**Required action:** Every line with the word "commercial" in it should be extracted from the data that follows.

───── Materials provided ─────

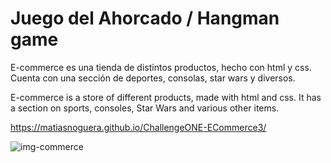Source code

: # Juego del Ahorcado / Hangman game

E-commerce es una tienda de distintos productos, hecho con html y css. Cuenta con una sección de deportes, consolas, star wars y diversos. 

E-commerce is a store of different products, made with html and css. It has a section on sports, consoles, Star Wars and various other items.


https://matiasnoguera.github.io/ChallengeONE-ECommerce3/


![img-commerce](https://github.com/MatiasNoguera/ChallengeONE-ECommerce3/assets/112435090/a45c9cf7-a29c-4134-8c56-84c6ed4c0727)
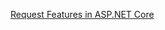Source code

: [Request Features in ASP.NET Core](https://docs.microsoft.com/en-us/aspnet/core/fundamentals/request-features)


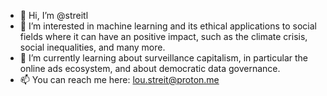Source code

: - 👋 Hi, I’m @streitl
- 👀 I’m interested in machine learning and its ethical applications to social fields where it can have an positive impact, such as the climate crisis, social inequalities, and many more.
- 🌱 I’m currently learning about surveillance capitalism, in particular the online ads ecosystem, and about democratic data governance.
- 📫 You can reach me here: lou.streit@proton.me

<!---
streitlua/streitlua is a ✨ special ✨ repository because its `README.md` (this file) appears on your GitHub profile.
You can click the Preview link to take a look at your changes.
--->
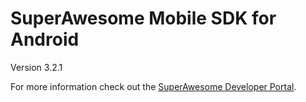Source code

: SuperAwesome Mobile SDK for Android
===================================

Version 3.2.1

For more information check out the [SuperAwesome Developer Portal](http://developers.superawesome.tv/docs/androidsdk).
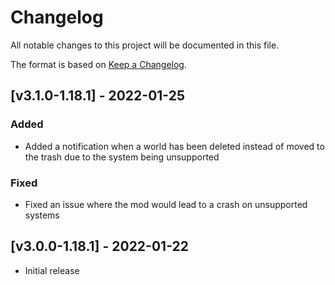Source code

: # Changelog
All notable changes to this project will be documented in this file.

The format is based on [Keep a Changelog].

## [v3.1.0-1.18.1] - 2022-01-25
### Added
- Added a notification when a world has been deleted instead of moved to the trash due to the system being unsupported
### Fixed
- Fixed an issue where the mod would lead to a crash on unsupported systems

## [v3.0.0-1.18.1] - 2022-01-22
- Initial release

[Keep a Changelog]: https://keepachangelog.com/en/1.0.0/
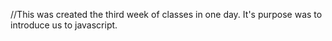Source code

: //This was created the third week of classes in one day. It's purpose was to introduce us to javascript. 
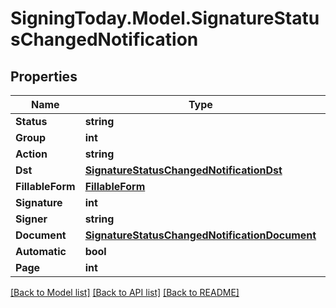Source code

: 
# SigningToday.Model.SignatureStatusChangedNotification

## Properties

Name | Type | Description | Notes
------------ | ------------- | ------------- | -------------
**Status** | **string** |  | [optional] 
**Group** | **int** |  | [optional] 
**Action** | **string** |  | [optional] 
**Dst** | [**SignatureStatusChangedNotificationDst**](SignatureStatusChangedNotificationDst.md) |  | [optional] 
**FillableForm** | [**FillableForm**](FillableForm.md) |  | [optional] 
**Signature** | **int** |  | [optional] 
**Signer** | **string** |  | [optional] 
**Document** | [**SignatureStatusChangedNotificationDocument**](SignatureStatusChangedNotificationDocument.md) |  | [optional] 
**Automatic** | **bool** |  | [optional] 
**Page** | **int** |  | [optional] 

[[Back to Model list]](../README.md#documentation-for-models)
[[Back to API list]](../README.md#documentation-for-api-endpoints)
[[Back to README]](../README.md)

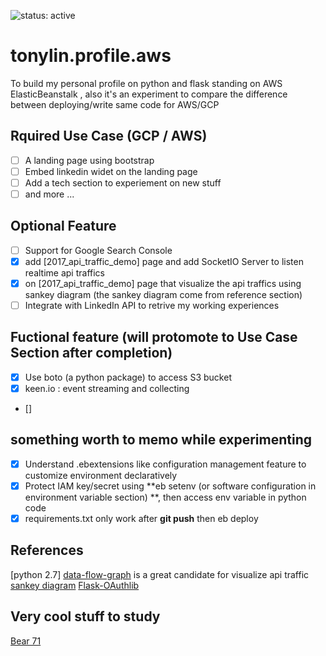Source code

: ![status: active](https://img.shields.io/badge/status-active-green.svg)


# tonylin.profile.aws

To build my personal profile on python and flask standing on AWS ElasticBeanstalk , also it's an experiment to compare the difference between deploying/write same code for AWS/GCP

## Rquired Use Case (GCP / AWS)

- [ ] A landing page using bootstrap
- [ ] Embed linkedin widet on the landing page
- [ ] Add a tech section to experiement on new stuff  
- [ ] and more ...

## Optional Feature

- [ ] Support for Google Search Console 
- [x] add [2017_api_traffic_demo] page and add SocketIO Server to listen realtime api traffics
- [x] on [2017_api_traffic_demo] page that visualize the api traffics using sankey diagram (the sankey diagram come from reference section)
- [ ] Integrate with LinkedIn API to retrive my working experiences

## Fuctional feature (will protomote to Use Case Section after completion)

- [x] Use boto (a python package) to access S3 bucket
- [x] keen.io : event streaming and collecting
- [] 


## something worth to memo while experimenting

- [x] Understand .ebextensions like configuration management feature to customize environment declaratively  
- [x] Protect IAM key/secret using **eb setenv (or software configuration in environment variable section) **, then access env variable in python code
- [x] requirements.txt only work after **git push** then eb deploy 

## References

[python 2.7]
[data-flow-graph](https://github.com/macbre/data-flow-graph/blob/master/docs/index.html) is a great candidate for visualize api traffic
[sankey diagram](http://bl.ocks.org/cfergus/raw/3956043/)
[Flask-OAuthlib](https://github.com/lepture/flask-oauthlib)


## Very cool stuff to study
[Bear 71](https://github.com/nfbinteractive/Bear71VR_OpenSource)

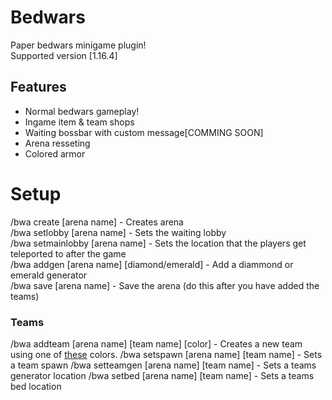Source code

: # Bedwars 
Paper bedwars minigame plugin!  
Supported version [1.16.4]
## Features
- Normal bedwars gameplay!
- Ingame item & team shops
- Waiting bossbar with custom message[COMMING SOON]
- Arena resseting
- Colored armor

# Setup
/bwa create [arena name] - Creates arena  
/bwa setlobby [arena name] - Sets the waiting lobby  
/bwa setmainlobby [arena name] - Sets the location that the players get teleported to after the game  
/bwa addgen [arena name] [diamond/emerald] - Add a diammond or emerald generator  
/bwa save [arena name] - Save the arena (do this after you have added the teams)
<h3>Teams</h3>
/bwa addteam [arena name] [team name] [color] - Creates a new team using one of <a href="https://hub.spigotmc.org/javadocs/bukkit/org/bukkit/ChatColor.html">these</a> colors.  
/bwa setspawn [arena name] [team name] - Sets a team spawn  
/bwa setteamgen [arena name] [team name] - Sets a teams generator location  
/bwa setbed [arena name] [team name] - Sets a teams bed location  
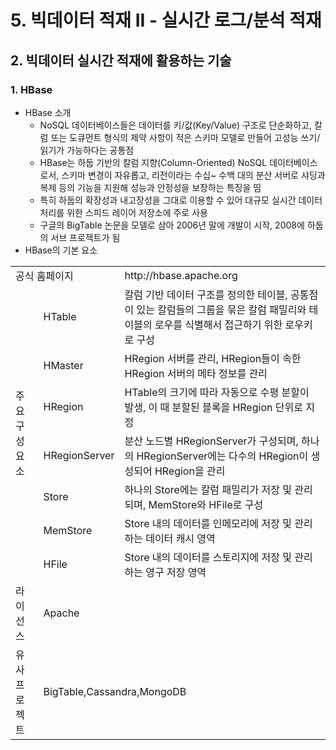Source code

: # 5. 빅데이터 적재 II - 실시간 로그/분석 적재
## 2. 빅데이터 실시간 적재에 활용하는 기술
### 1. HBase
- HBase 소개
  - NoSQL 데이터베이스들은 데이터를 키/값(Key/Value) 구조로 단순화하고, 칼럼 또는 도큐먼트 형식의 제약 사항이 적은 스키마 모델로 만들어 고성능 쓰기/읽기가 가능하다는 공통점
  - HBase는 하둡 기반의 칼럼 지향(Column-Oriented) NoSQL 데이터베이스로서, 스키마 변경이 자유롭고, 리전이라는 수십~ 수백 대의 분산 서버로 샤딩과 복제 등의 기능을 지원해 성능과 안정성을 보장하는 특징을 띰
  - 특히 하둡의 확장성과 내고장성을 그대로 이용할 수 있어 대규모 실시간 데이터 처리를 위한 스피드 레이어 저장소에 주로 사용
  - 구글의 BigTable 논문을 모델로 삼아 2006년 말에 개발이 시작, 2008에 하둡의 서브 프로젝트가 됨
- HBase의 기본 요소
<table>
    <tr>
        <td colspan=2>공식 홈페이지</td>
        <td>http://hbase.apache.org</td>
    </tr>
    <tr>
        <td rowspan=7>주요 구성 요소</td>
        <td>HTable</td>
        <td>칼럼 기반 데이터 구조를 정의한 테이블, 공통점이 있는 칼럼들의 그룹을 묶은 칼럼 패밀리와 테이블의 로우를 식별해서 접근하기 위한 로우키로 구성</td>
    </tr>
    <tr>
        <td>HMaster</td>
        <td>HRegion 서버를 관리, HRegion들이 속한 HRegion 서버의 메타 정보를 관리 </td>
    </tr>
    <tr>
        <td>HRegion</td>
        <td>HTable의 크기에 따라 자동으로 수평 분할이 발생, 이 때 분할된 블록을 HRegion 단위로 지정</td>
    </tr>
    <tr>
        <td>HRegionServer</td>
        <td>분산 노드별 HRegionServer가 구성되며, 하나의 HRegionServer에는 다수의 HRegion이 생성되어 HRegion을 관리</td>
    </tr>
    <tr>
        <td>Store</td>
        <td>하나의 Store에는 칼럼 패밀리가 저장 및 관리되며, MemStore와 HFile로 구성</td>
    </tr>
    <tr>
        <td>MemStore</td>
        <td>Store 내의 데이터를 인메모리에 저장 및 관리하는 데이터 캐시 영역</td>
    </tr>
    <tr>
        <td>HFile</td>
        <td>Store 내의 데이터를 스토리지에 저장 및 관리하는 영구 저장 영역</td>
    </tr>   
    <tr>
        <td>라이선스</td>
        <td colspan=2>Apache</td>
    </tr>
    <tr>
        <td>유사 프로젝트</td>
        <td colspan=2>BigTable,Cassandra,MongoDB</td>
    </tr>
</table>
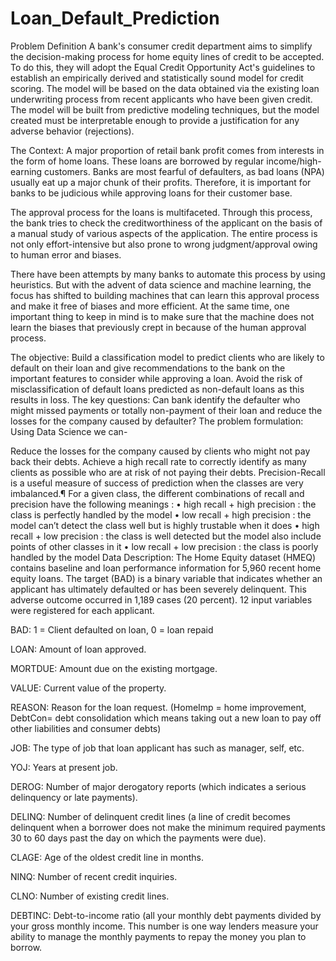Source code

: # Loan_Default_Prediction
Problem Definition
A bank's consumer credit department aims to simplify the decision-making process for home equity lines of credit to be accepted. To do this, they will adopt the Equal Credit Opportunity Act's guidelines to establish an empirically derived and statistically sound model for credit scoring. The model will be based on the data obtained via the existing loan underwriting process from recent applicants who have been given credit. The model will be built from predictive modeling techniques, but the model created must be interpretable enough to provide a justification for any adverse behavior (rejections).

The Context:
A major proportion of retail bank profit comes from interests in the form of home loans. These loans are borrowed by regular income/high-earning customers. Banks are most fearful of defaulters, as bad loans (NPA) usually eat up a major chunk of their profits. Therefore, it is important for banks to be judicious while approving loans for their customer base.

The approval process for the loans is multifaceted. Through this process, the bank tries to check the creditworthiness of the applicant on the basis of a manual study of various aspects of the application. The entire process is not only effort-intensive but also prone to wrong judgment/approval owing to human error and biases.

There have been attempts by many banks to automate this process by using heuristics. But with the advent of data science and machine learning, the focus has shifted to building machines that can learn this approval process and make it free of biases and more efficient. At the same time, one important thing to keep in mind is to make sure that the machine does not learn the biases that previously crept in because of the human approval process.

The objective:
Build a classification model to predict clients who are likely to default on their loan and give recommendations to the bank on the important features to consider while approving a loan.
Avoid the risk of misclassification of default loans predicted as non-default loans as this results in loss.
The key questions:
Can bank identify the defaulter who might missed payments or totally non-payment of their loan and reduce the losses for the company caused by defaulter?
The problem formulation:
Using Data Science we can-

Reduce the losses for the company caused by clients who might not pay back their debts.
Achieve a high recall rate to correctly identify as many clients as possible who are at risk of not paying their debts.
Precision-Recall is a useful measure of success of prediction when the classes are very imbalanced.¶ For a given class, the different combinations of recall and precision have the following meanings : • high recall + high precision : the class is perfectly handled by the model • low recall + high precision : the model can’t detect the class well but is highly trustable when it does • high recall + low precision : the class is well detected but the model also include points of other classes in it • low recall + low precision : the class is poorly handled by the model
Data Description:
The Home Equity dataset (HMEQ) contains baseline and loan performance information for 5,960 recent home equity loans. The target (BAD) is a binary variable that indicates whether an applicant has ultimately defaulted or has been severely delinquent. This adverse outcome occurred in 1,189 cases (20 percent). 12 input variables were registered for each applicant.

BAD: 1 = Client defaulted on loan, 0 = loan repaid

LOAN: Amount of loan approved.

MORTDUE: Amount due on the existing mortgage.

VALUE: Current value of the property.

REASON: Reason for the loan request. (HomeImp = home improvement, DebtCon= debt consolidation which means taking out a new loan to pay off other liabilities and consumer debts)

JOB: The type of job that loan applicant has such as manager, self, etc.

YOJ: Years at present job.

DEROG: Number of major derogatory reports (which indicates a serious delinquency or late payments).

DELINQ: Number of delinquent credit lines (a line of credit becomes delinquent when a borrower does not make the minimum required payments 30 to 60 days past the day on which the payments were due).

CLAGE: Age of the oldest credit line in months.

NINQ: Number of recent credit inquiries.

CLNO: Number of existing credit lines.

DEBTINC: Debt-to-income ratio (all your monthly debt payments divided by your gross monthly income. This number is one way lenders measure your ability to manage the monthly payments to repay the money you plan to borrow.


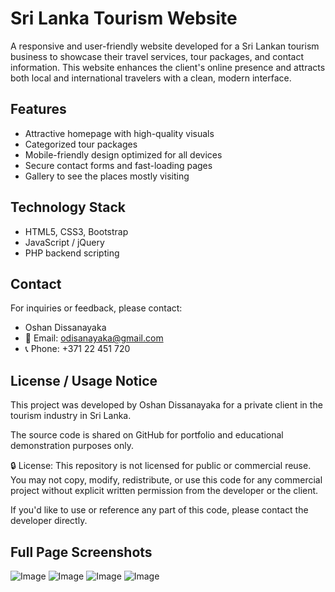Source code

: # Sri Lanka Tourism Website

A responsive and user-friendly website developed for a Sri Lankan tourism business to showcase their travel services, tour packages, and contact information. This website enhances the client's online presence and attracts both local and international travelers with a clean, modern interface.

## Features

- Attractive homepage with high-quality visuals  
- Categorized tour packages
- Mobile-friendly design optimized for all devices  
- Secure contact forms and fast-loading pages  
- Gallery to see the places mostly visiting

## Technology Stack

- HTML5, CSS3, Bootstrap  
- JavaScript / jQuery  
- PHP backend scripting  

## Contact
For inquiries or feedback, please contact:
- Oshan Dissanayaka
- 📧 Email: odisanayaka@gmail.com
- 📞 Phone: +371 22 451 720

## License / Usage Notice
This project was developed by Oshan Dissanayaka for a private client in the tourism industry in Sri Lanka.

The source code is shared on GitHub for portfolio and educational demonstration purposes only.

🔒 License: This repository is not licensed for public or commercial reuse.
You may not copy, modify, redistribute, or use this code for any commercial project without explicit written permission from the developer or the client.

If you'd like to use or reference any part of this code, please contact the developer directly.

## Full Page Screenshots

![Image](https://github.com/user-attachments/assets/33a99bcc-f4e3-4d36-be88-ec8c588e294f)
![Image](https://github.com/user-attachments/assets/69bbec02-476a-4110-af2d-2e96d424a93c)
![Image](https://github.com/user-attachments/assets/199390dc-484f-4ed7-b1db-a802a2c4db41)
![Image](https://github.com/user-attachments/assets/34974fb5-8a2f-4aa7-ab42-bcb7531671f4)


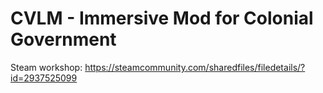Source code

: # CVLM - Immersive Mod for Colonial Government

Steam workshop: https://steamcommunity.com/sharedfiles/filedetails/?id=2937525099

─────

**Solution for this problem:**
🔒 License: This repository is not licensed for public or commercial reuse.
You may not copy, modify, redistribute, or use this code for any commercial project without explicit written permission from the developer or the client.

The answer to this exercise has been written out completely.